Not really. But to get the real story, we’ll have to trace its origins back in time. Here’s a 1985 article from the Philadelphia Inquirer:

Irwin Greenberg, a 30-year veteran of the retail trade, says it is a Philadelphia expression. “It surely can’t be a merchant’s expression,” he said. A spot check of retailers from across the country suggests that Greenberg might be on to something.

“I’ve never heard it before,” laughed Carol Sanger, a spokeswoman for Federated Department Stores in Cincinnati…”I have no idea what it means,” said Bill Dombrowski, director of media relations for Carter Hawley Hale Stores Inc. in Los Angeles…From the National Retail Merchants Association, the industry’s trade association in New York, came this terse statement: “Black Friday is not an accepted term in the retail industry…”

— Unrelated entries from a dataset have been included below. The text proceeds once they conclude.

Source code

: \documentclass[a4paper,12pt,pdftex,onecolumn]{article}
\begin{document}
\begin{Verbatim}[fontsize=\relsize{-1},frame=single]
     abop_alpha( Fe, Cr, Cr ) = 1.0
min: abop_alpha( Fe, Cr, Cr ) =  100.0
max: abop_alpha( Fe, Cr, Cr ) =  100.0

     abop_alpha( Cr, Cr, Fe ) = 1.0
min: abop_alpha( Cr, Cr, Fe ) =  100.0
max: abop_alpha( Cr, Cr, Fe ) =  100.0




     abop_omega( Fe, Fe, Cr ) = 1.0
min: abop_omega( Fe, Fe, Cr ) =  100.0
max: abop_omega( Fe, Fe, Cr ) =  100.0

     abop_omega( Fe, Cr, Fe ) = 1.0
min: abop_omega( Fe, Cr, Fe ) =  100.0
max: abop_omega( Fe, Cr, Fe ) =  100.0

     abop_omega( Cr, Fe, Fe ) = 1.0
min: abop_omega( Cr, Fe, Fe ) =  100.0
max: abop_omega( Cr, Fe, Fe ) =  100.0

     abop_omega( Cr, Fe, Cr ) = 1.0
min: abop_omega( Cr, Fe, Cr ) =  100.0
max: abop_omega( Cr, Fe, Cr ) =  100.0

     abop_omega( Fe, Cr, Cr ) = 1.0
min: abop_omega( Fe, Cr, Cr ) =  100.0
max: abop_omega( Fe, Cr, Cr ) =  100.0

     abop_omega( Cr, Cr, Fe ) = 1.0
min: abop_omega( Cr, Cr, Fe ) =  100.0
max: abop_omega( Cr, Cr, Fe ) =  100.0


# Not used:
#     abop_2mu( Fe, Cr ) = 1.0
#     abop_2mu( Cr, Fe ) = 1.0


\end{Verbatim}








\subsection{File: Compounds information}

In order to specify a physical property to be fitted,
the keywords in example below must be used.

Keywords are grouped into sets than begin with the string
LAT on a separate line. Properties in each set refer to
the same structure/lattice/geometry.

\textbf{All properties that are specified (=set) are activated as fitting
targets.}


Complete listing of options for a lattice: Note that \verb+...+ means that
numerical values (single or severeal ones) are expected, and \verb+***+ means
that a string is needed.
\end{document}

Hmm. So as recently as 1985 it wasn’t in common use nationwide. It was only in common use in Philadelphia. But why? If we go back to 1975, the New York Times informs us that it has something to do with the Army-Navy game. The gist of the story is that crowds used to pour into Philadelphia on the Friday after Thanksgiving to shop, they’d stay over to watch the game on Saturday, and then go home. It was the huge crowds that gave the day its bleak name.

But how old is the expression? When did it start? If we go back yet another decade we can find a Philly reference as early as 1966. An advertisement that year in the American Philatelist from a stamp shop in Philadelphia starts out: “‘Black Friday’ is the name which the Philadelphia Police Department has given to the Friday following Thanksgiving Day. It is not a term of endearment to them. ‘Black Friday’ officially opens the Christmas shopping season in center city, and it usually brings massive traffic jams and over-crowded sidewalks as the downtown stores are mobbed from opening to closing.”

But it goes back further than that. A couple of years ago I got an email from a Philadelphia reader who recalled the warnings he got from the older women at Wanamaker’s department store when he worked there in 1971:

They warned me to be prepared for the hoards of obnoxious brats and their demanding parents that would alight from the banks of elevators onto the eighth floor toy department, all racing to see the latest toys on their way to visit Santa. The feeling of impending doom sticks with me to this day. The experienced old ladies that had worked there for years called it “Black Friday.”

“For years.” But how many years? Ben Zimmer collects some evidence that the term was already in common use by 1961 (common enough that Philly merchants were trying to change the term to “Big Friday”), and passes along an interview with Joseph Barrett, who recounted his role in popularizing the expression when he worked as a reporter in Philadelphia:

In 1959, the old Evening Bulletin assigned me to police administration, working out of City Hall. Nathan Kleger was the police reporter who covered Center City for the Bulletin. In the early 1960s, Kleger and I put together a front-page story for Thanksgiving and we appropriated the police term “Black Friday” to describe the terrible traffic conditions. Center City merchants complained loudly to Police Commissioner Albert N. Brown that drawing attention to traffic deterred customers from coming downtown. I was worried that maybe Kleger and I had made a mistake in using such a term, so I went to Chief Inspector Albert Trimmer to get him to verify it.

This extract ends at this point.